TASK DIRECTIONS: Each line that contains the word "staging" is to be copied from the records below.
Segment Start: DATA TO PROCESS
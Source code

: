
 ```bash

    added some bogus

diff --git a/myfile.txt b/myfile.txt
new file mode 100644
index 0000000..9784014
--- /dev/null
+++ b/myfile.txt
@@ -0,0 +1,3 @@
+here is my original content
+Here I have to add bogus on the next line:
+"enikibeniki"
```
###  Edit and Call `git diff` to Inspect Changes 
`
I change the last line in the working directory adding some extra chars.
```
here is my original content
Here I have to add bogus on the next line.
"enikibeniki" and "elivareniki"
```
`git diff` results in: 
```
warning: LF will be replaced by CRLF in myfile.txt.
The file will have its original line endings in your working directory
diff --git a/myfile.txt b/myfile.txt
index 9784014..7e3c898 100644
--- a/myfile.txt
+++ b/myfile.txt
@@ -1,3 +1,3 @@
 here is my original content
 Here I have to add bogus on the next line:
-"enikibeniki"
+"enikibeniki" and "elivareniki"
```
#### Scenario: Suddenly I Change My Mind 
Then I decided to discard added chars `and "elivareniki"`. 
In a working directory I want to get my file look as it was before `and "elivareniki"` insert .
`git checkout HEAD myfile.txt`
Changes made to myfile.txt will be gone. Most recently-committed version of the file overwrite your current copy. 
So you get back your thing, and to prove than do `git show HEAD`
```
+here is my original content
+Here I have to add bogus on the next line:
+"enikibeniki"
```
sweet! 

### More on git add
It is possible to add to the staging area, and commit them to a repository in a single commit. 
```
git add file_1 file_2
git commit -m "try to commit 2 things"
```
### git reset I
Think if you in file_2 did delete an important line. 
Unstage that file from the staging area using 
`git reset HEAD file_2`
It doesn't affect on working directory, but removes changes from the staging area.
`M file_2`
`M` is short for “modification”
Segment End: DATA TO PROCESS
TASK ANSWER:
It is possible to add to the staging area, and commit them to a repository in a single commit. 
Unstage that file from the staging area using 
It doesn't affect on working directory, but removes changes from the staging area.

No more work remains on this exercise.